**WHAT IS BEING ASKED:**
The data follows this line. Copy verbatim the line with "- Google Cloud account with Gemini API key" and each line after it to the end.

__________________________________________________

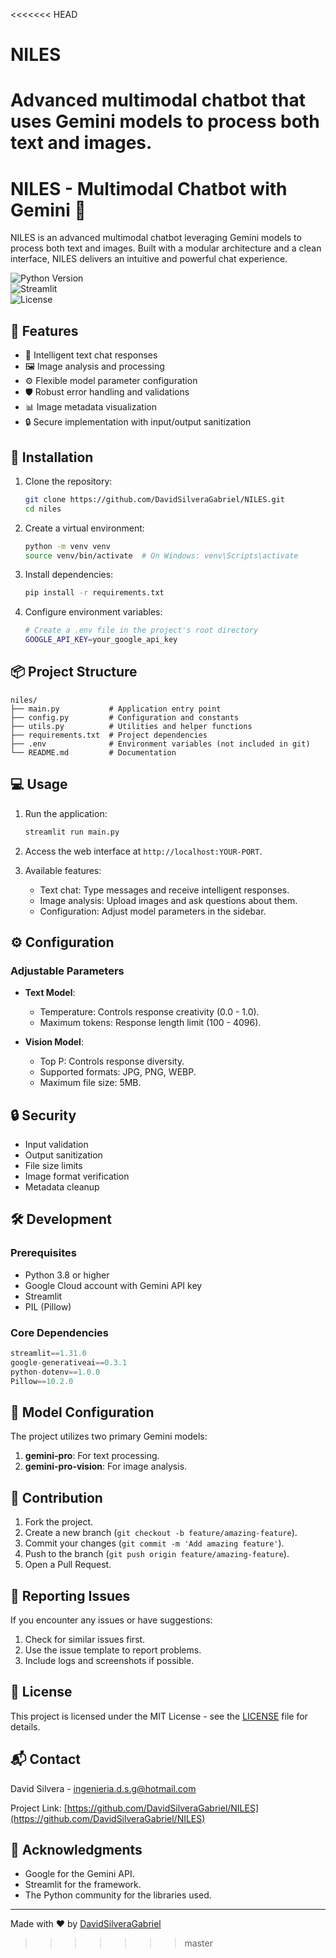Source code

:<<<<<<< HEAD
# NILES
Advanced multimodal chatbot that uses Gemini models to process both text and images.
=======
# NILES - Multimodal Chatbot with Gemini 🤖

NILES is an advanced multimodal chatbot leveraging Gemini models to process both text and images. Built with a modular architecture and a clean interface, NILES delivers an intuitive and powerful chat experience.

![Python Version](https://img.shields.io/badge/python-3.8%2B-blue)  
![Streamlit](https://img.shields.io/badge/streamlit-1.31.0-red)  
![License](https://img.shields.io/badge/license-MIT-green)  

## 🌟 Features

- 💬 Intelligent text chat responses  
- 🖼️ Image analysis and processing  
- ⚙️ Flexible model parameter configuration  
- 🛡️ Robust error handling and validations  
- 📊 Image metadata visualization  
- 🔒 Secure implementation with input/output sanitization  

## 🚀 Installation

1. Clone the repository:
   ```bash
   git clone https://github.com/DavidSilveraGabriel/NILES.git
   cd niles
   ```

2. Create a virtual environment:
   ```bash
   python -m venv venv
   source venv/bin/activate  # On Windows: venv\Scripts\activate
   ```

3. Install dependencies:
   ```bash
   pip install -r requirements.txt
   ```

4. Configure environment variables:
   ```bash
   # Create a .env file in the project's root directory
   GOOGLE_API_KEY=your_google_api_key
   ```

## 📦 Project Structure

```
niles/
├── main.py           # Application entry point
├── config.py         # Configuration and constants
├── utils.py          # Utilities and helper functions
├── requirements.txt  # Project dependencies
├── .env              # Environment variables (not included in git)
└── README.md         # Documentation
```

## 💻 Usage

1. Run the application:
   ```bash
   streamlit run main.py
   ```

2. Access the web interface at `http://localhost:YOUR-PORT`.

3. Available features:
   - Text chat: Type messages and receive intelligent responses.
   - Image analysis: Upload images and ask questions about them.
   - Configuration: Adjust model parameters in the sidebar.

## ⚙️ Configuration

### Adjustable Parameters

- **Text Model**:
  - Temperature: Controls response creativity (0.0 - 1.0).
  - Maximum tokens: Response length limit (100 - 4096).

- **Vision Model**:
  - Top P: Controls response diversity.
  - Supported formats: JPG, PNG, WEBP.
  - Maximum file size: 5MB.

## 🔒 Security

- Input validation  
- Output sanitization  
- File size limits  
- Image format verification  
- Metadata cleanup  

## 🛠️ Development

### Prerequisites

- Python 3.8 or higher  
- Google Cloud account with Gemini API key  
- Streamlit  
- PIL (Pillow)  

### Core Dependencies

```python
streamlit==1.31.0
google-generativeai==0.3.1
python-dotenv==1.0.0
Pillow==10.2.0
```

## 📝 Model Configuration

The project utilizes two primary Gemini models:

1. **gemini-pro**: For text processing.  
2. **gemini-pro-vision**: For image analysis.  

## 🤝 Contribution

1. Fork the project.  
2. Create a new branch (`git checkout -b feature/amazing-feature`).  
3. Commit your changes (`git commit -m 'Add amazing feature'`).  
4. Push to the branch (`git push origin feature/amazing-feature`).  
5. Open a Pull Request.  

## 🐛 Reporting Issues

If you encounter any issues or have suggestions:

1. Check for similar issues first.  
2. Use the issue template to report problems.  
3. Include logs and screenshots if possible.  

## 📜 License

This project is licensed under the MIT License - see the [LICENSE](LICENSE) file for details.  

## 📬 Contact

David Silvera - ingenieria.d.s.g@hotmail.com  

Project Link: [https://github.com/DavidSilveraGabriel/NILES](https://github.com/DavidSilveraGabriel/NILES)

## 🙏 Acknowledgments

- Google for the Gemini API.  
- Streamlit for the framework.  
- The Python community for the libraries used.  

---  
Made with ❤️ by [DavidSilveraGabriel](https://github.com/DavidSilveraGabriel)  
>>>>>>> master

__________________________________________________

**EXERCISE RESPONSE:**
- Google Cloud account with Gemini API key  
- Streamlit  
- PIL (Pillow)  

### Core Dependencies

```python
streamlit==1.31.0
google-generativeai==0.3.1
python-dotenv==1.0.0
Pillow==10.2.0
```

## 📝 Model Configuration

The project utilizes two primary Gemini models:

1. **gemini-pro**: For text processing.  
2. **gemini-pro-vision**: For image analysis.  

## 🤝 Contribution

1. Fork the project.  
2. Create a new branch (`git checkout -b feature/amazing-feature`).  
3. Commit your changes (`git commit -m 'Add amazing feature'`).  
4. Push to the branch (`git push origin feature/amazing-feature`).  
5. Open a Pull Request.  

## 🐛 Reporting Issues

If you encounter any issues or have suggestions:

1. Check for similar issues first.  
2. Use the issue template to report problems.  
3. Include logs and screenshots if possible.  

## 📜 License

This project is licensed under the MIT License - see the [LICENSE](LICENSE) file for details.  

## 📬 Contact

David Silvera - ingenieria.d.s.g@hotmail.com  

Project Link: [https://github.com/DavidSilveraGabriel/NILES](https://github.com/DavidSilveraGabriel/NILES)

## 🙏 Acknowledgments

- Google for the Gemini API.  
- Streamlit for the framework.  
- The Python community for the libraries used.  

---  
Made with ❤️ by [DavidSilveraGabriel](https://github.com/DavidSilveraGabriel)  
>>>>>>> master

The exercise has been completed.